TASK REQUIREMENTS:
Transcribe each line of the material exactly as it stands.

MATERIAL SHOWN:

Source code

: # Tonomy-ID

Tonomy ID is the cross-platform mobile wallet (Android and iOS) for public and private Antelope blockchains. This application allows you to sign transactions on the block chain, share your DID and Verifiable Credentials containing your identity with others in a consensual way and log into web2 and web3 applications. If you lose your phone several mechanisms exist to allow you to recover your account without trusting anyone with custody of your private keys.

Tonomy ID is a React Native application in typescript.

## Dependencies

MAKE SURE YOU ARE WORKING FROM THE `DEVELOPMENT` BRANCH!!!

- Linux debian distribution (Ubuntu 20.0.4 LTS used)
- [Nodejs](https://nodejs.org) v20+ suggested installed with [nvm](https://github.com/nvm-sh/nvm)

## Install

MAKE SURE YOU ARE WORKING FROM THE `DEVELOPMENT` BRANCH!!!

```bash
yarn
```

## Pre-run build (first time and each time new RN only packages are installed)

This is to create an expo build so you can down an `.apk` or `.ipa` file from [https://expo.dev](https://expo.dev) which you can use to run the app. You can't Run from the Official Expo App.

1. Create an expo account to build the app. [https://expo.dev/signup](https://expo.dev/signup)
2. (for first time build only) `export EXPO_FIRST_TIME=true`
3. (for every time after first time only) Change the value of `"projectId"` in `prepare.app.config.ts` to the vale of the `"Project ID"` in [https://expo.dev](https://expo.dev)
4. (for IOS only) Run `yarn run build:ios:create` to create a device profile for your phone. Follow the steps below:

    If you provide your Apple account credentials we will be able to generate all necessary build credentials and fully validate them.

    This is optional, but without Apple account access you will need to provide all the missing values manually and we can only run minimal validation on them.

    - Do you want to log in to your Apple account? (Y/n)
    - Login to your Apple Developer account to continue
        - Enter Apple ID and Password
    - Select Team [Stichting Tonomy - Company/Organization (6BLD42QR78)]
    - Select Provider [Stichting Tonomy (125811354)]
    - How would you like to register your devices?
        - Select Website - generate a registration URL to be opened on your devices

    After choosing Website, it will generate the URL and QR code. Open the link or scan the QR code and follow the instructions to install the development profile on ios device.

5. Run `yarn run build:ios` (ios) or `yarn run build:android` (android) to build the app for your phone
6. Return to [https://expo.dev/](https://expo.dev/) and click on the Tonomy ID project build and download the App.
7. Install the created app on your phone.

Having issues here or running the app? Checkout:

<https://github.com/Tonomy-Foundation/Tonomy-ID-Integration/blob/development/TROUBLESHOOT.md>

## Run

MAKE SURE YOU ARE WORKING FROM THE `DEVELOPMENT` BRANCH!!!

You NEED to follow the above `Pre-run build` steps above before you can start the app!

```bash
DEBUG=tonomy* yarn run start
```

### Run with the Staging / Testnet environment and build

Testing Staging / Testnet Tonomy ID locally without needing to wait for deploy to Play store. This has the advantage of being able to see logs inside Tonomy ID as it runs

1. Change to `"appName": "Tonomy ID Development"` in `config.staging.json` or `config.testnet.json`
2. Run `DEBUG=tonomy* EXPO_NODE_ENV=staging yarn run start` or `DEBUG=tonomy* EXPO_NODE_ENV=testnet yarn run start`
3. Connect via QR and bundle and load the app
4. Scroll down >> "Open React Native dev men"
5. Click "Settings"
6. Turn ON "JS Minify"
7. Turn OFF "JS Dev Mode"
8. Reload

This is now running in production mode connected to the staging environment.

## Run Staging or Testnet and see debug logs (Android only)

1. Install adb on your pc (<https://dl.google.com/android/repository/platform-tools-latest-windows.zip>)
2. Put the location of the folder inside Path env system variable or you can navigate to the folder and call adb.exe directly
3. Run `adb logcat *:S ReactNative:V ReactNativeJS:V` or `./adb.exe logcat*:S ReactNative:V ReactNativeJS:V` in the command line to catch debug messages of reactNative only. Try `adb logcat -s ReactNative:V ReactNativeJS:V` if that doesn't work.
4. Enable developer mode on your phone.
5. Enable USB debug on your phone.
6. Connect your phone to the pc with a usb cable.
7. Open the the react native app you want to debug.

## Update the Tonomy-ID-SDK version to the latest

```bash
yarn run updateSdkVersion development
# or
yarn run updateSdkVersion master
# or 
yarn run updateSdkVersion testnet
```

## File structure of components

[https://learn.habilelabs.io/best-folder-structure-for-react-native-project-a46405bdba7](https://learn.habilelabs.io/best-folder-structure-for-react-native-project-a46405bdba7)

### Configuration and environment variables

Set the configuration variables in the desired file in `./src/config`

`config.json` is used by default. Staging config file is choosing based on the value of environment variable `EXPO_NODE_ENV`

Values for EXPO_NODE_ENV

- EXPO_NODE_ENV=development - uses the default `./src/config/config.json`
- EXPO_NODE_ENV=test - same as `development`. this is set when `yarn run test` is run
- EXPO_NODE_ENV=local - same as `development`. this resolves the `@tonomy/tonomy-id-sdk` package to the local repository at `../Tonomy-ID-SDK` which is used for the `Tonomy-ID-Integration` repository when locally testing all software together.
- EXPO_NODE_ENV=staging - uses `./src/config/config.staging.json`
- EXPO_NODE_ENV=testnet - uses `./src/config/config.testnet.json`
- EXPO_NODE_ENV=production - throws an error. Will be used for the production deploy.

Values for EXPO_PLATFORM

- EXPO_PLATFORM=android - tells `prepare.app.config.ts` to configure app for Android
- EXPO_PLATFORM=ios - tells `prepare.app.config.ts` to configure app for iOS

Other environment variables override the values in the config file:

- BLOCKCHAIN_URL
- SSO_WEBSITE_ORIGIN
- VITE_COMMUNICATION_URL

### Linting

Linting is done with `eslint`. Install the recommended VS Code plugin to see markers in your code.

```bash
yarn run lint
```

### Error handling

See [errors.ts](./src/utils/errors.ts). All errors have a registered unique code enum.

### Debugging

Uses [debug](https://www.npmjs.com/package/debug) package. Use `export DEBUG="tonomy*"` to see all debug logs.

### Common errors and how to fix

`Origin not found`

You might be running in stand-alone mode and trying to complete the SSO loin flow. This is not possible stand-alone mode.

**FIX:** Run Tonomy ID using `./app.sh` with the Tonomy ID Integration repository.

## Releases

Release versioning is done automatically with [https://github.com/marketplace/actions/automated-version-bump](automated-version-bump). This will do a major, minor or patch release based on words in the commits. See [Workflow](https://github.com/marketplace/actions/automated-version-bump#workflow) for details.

ANSWER AREA:
Source code

: # Tonomy-ID

Tonomy ID is the cross-platform mobile wallet (Android and iOS) for public and private Antelope blockchains. This application allows you to sign transactions on the block chain, share your DID and Verifiable Credentials containing your identity with others in a consensual way and log into web2 and web3 applications. If you lose your phone several mechanisms exist to allow you to recover your account without trusting anyone with custody of your private keys.

Tonomy ID is a React Native application in typescript.

## Dependencies

MAKE SURE YOU ARE WORKING FROM THE `DEVELOPMENT` BRANCH!!!

- Linux debian distribution (Ubuntu 20.0.4 LTS used)
- [Nodejs](https://nodejs.org) v20+ suggested installed with [nvm](https://github.com/nvm-sh/nvm)

## Install

MAKE SURE YOU ARE WORKING FROM THE `DEVELOPMENT` BRANCH!!!

```bash
yarn
```

## Pre-run build (first time and each time new RN only packages are installed)

This is to create an expo build so you can down an `.apk` or `.ipa` file from [https://expo.dev](https://expo.dev) which you can use to run the app. You can't Run from the Official Expo App.

1. Create an expo account to build the app. [https://expo.dev/signup](https://expo.dev/signup)
2. (for first time build only) `export EXPO_FIRST_TIME=true`
3. (for every time after first time only) Change the value of `"projectId"` in `prepare.app.config.ts` to the vale of the `"Project ID"` in [https://expo.dev](https://expo.dev)
4. (for IOS only) Run `yarn run build:ios:create` to create a device profile for your phone. Follow the steps below:

    If you provide your Apple account credentials we will be able to generate all necessary build credentials and fully validate them.

    This is optional, but without Apple account access you will need to provide all the missing values manually and we can only run minimal validation on them.

    - Do you want to log in to your Apple account? (Y/n)
    - Login to your Apple Developer account to continue
        - Enter Apple ID and Password
    - Select Team [Stichting Tonomy - Company/Organization (6BLD42QR78)]
    - Select Provider [Stichting Tonomy (125811354)]
    - How would you like to register your devices?
        - Select Website - generate a registration URL to be opened on your devices

    After choosing Website, it will generate the URL and QR code. Open the link or scan the QR code and follow the instructions to install the development profile on ios device.

5. Run `yarn run build:ios` (ios) or `yarn run build:android` (android) to build the app for your phone
6. Return to [https://expo.dev/](https://expo.dev/) and click on the Tonomy ID project build and download the App.
7. Install the created app on your phone.

Having issues here or running the app? Checkout:

<https://github.com/Tonomy-Foundation/Tonomy-ID-Integration/blob/development/TROUBLESHOOT.md>

## Run

MAKE SURE YOU ARE WORKING FROM THE `DEVELOPMENT` BRANCH!!!

You NEED to follow the above `Pre-run build` steps above before you can start the app!

```bash
DEBUG=tonomy* yarn run start
```

### Run with the Staging / Testnet environment and build

Testing Staging / Testnet Tonomy ID locally without needing to wait for deploy to Play store. This has the advantage of being able to see logs inside Tonomy ID as it runs

1. Change to `"appName": "Tonomy ID Development"` in `config.staging.json` or `config.testnet.json`
2. Run `DEBUG=tonomy* EXPO_NODE_ENV=staging yarn run start` or `DEBUG=tonomy* EXPO_NODE_ENV=testnet yarn run start`
3. Connect via QR and bundle and load the app
4. Scroll down >> "Open React Native dev men"
5. Click "Settings"
6. Turn ON "JS Minify"
7. Turn OFF "JS Dev Mode"
8. Reload

This is now running in production mode connected to the staging environment.

## Run Staging or Testnet and see debug logs (Android only)

1. Install adb on your pc (<https://dl.google.com/android/repository/platform-tools-latest-windows.zip>)
2. Put the location of the folder inside Path env system variable or you can navigate to the folder and call adb.exe directly
3. Run `adb logcat *:S ReactNative:V ReactNativeJS:V` or `./adb.exe logcat*:S ReactNative:V ReactNativeJS:V` in the command line to catch debug messages of reactNative only. Try `adb logcat -s ReactNative:V ReactNativeJS:V` if that doesn't work.
4. Enable developer mode on your phone.
5. Enable USB debug on your phone.
6. Connect your phone to the pc with a usb cable.
7. Open the the react native app you want to debug.

## Update the Tonomy-ID-SDK version to the latest

```bash
yarn run updateSdkVersion development
# or
yarn run updateSdkVersion master
# or 
yarn run updateSdkVersion testnet
```

## File structure of components

[https://learn.habilelabs.io/best-folder-structure-for-react-native-project-a46405bdba7](https://learn.habilelabs.io/best-folder-structure-for-react-native-project-a46405bdba7)

### Configuration and environment variables

Set the configuration variables in the desired file in `./src/config`

`config.json` is used by default. Staging config file is choosing based on the value of environment variable `EXPO_NODE_ENV`

Values for EXPO_NODE_ENV

- EXPO_NODE_ENV=development - uses the default `./src/config/config.json`
- EXPO_NODE_ENV=test - same as `development`. this is set when `yarn run test` is run
- EXPO_NODE_ENV=local - same as `development`. this resolves the `@tonomy/tonomy-id-sdk` package to the local repository at `../Tonomy-ID-SDK` which is used for the `Tonomy-ID-Integration` repository when locally testing all software together.
- EXPO_NODE_ENV=staging - uses `./src/config/config.staging.json`
- EXPO_NODE_ENV=testnet - uses `./src/config/config.testnet.json`
- EXPO_NODE_ENV=production - throws an error. Will be used for the production deploy.

Values for EXPO_PLATFORM

- EXPO_PLATFORM=android - tells `prepare.app.config.ts` to configure app for Android
- EXPO_PLATFORM=ios - tells `prepare.app.config.ts` to configure app for iOS

Other environment variables override the values in the config file:

- BLOCKCHAIN_URL
- SSO_WEBSITE_ORIGIN
- VITE_COMMUNICATION_URL

### Linting

Linting is done with `eslint`. Install the recommended VS Code plugin to see markers in your code.

```bash
yarn run lint
```

### Error handling

See [errors.ts](./src/utils/errors.ts). All errors have a registered unique code enum.

### Debugging

Uses [debug](https://www.npmjs.com/package/debug) package. Use `export DEBUG="tonomy*"` to see all debug logs.

### Common errors and how to fix

`Origin not found`

You might be running in stand-alone mode and trying to complete the SSO loin flow. This is not possible stand-alone mode.

**FIX:** Run Tonomy ID using `./app.sh` with the Tonomy ID Integration repository.

## Releases

Release versioning is done automatically with [https://github.com/marketplace/actions/automated-version-bump](automated-version-bump). This will do a major, minor or patch release based on words in the commits. See [Workflow](https://github.com/marketplace/actions/automated-version-bump#workflow) for details.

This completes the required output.